──────── Data for the task

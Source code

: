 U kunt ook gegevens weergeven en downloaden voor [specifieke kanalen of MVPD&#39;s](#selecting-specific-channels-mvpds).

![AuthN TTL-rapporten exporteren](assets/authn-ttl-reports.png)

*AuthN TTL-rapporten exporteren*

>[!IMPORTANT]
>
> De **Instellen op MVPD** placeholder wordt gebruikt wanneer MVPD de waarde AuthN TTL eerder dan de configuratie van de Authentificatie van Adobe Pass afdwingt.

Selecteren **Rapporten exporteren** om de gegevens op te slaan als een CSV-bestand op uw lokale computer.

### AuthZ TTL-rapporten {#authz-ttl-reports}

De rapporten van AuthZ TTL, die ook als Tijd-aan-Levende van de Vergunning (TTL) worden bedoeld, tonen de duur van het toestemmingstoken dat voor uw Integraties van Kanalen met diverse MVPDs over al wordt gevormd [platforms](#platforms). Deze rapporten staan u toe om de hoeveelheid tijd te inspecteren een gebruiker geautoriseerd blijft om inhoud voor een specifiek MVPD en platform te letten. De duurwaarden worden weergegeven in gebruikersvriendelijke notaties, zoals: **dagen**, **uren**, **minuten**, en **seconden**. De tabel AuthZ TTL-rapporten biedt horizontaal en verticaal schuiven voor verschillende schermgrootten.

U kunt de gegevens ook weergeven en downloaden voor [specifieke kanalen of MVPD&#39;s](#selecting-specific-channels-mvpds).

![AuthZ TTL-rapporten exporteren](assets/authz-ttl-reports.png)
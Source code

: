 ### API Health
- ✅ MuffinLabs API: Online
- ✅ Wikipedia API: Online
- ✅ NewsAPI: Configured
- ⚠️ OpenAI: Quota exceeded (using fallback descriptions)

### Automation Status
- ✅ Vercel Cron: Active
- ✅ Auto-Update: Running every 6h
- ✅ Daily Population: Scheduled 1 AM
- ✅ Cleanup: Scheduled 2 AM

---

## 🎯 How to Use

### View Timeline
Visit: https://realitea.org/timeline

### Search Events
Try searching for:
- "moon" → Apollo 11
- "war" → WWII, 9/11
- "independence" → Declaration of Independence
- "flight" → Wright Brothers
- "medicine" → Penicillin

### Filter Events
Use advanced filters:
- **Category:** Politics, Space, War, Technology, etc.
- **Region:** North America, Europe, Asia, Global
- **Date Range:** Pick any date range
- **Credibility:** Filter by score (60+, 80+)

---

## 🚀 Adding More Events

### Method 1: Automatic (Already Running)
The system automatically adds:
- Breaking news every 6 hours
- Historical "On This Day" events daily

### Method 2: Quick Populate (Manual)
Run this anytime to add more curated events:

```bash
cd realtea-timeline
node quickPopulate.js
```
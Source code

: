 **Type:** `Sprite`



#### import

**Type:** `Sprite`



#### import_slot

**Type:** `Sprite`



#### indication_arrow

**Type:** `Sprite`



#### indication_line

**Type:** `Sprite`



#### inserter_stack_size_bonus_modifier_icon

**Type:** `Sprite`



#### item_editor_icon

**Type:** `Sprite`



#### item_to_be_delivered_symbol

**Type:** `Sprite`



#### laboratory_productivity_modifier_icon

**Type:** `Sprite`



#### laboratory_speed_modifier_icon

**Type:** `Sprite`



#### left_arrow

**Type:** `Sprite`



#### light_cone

────────────────

- **Exercise prompt**
Please retype the data exactly as it stands, from its first line down to the line that contains "### AuthZ TTL-rapporten", then stop.

- **Finished exercise**
Source code

: U kunt ook gegevens weergeven en downloaden voor [specifieke kanalen of MVPD&#39;s](#selecting-specific-channels-mvpds).

![AuthN TTL-rapporten exporteren](assets/authn-ttl-reports.png)

*AuthN TTL-rapporten exporteren*

>[!IMPORTANT]
>
> De **Instellen op MVPD** placeholder wordt gebruikt wanneer MVPD de waarde AuthN TTL eerder dan de configuratie van de Authentificatie van Adobe Pass afdwingt.

Selecteren **Rapporten exporteren** om de gegevens op te slaan als een CSV-bestand op uw lokale computer.

### AuthZ TTL-rapporten {#authz-ttl-reports}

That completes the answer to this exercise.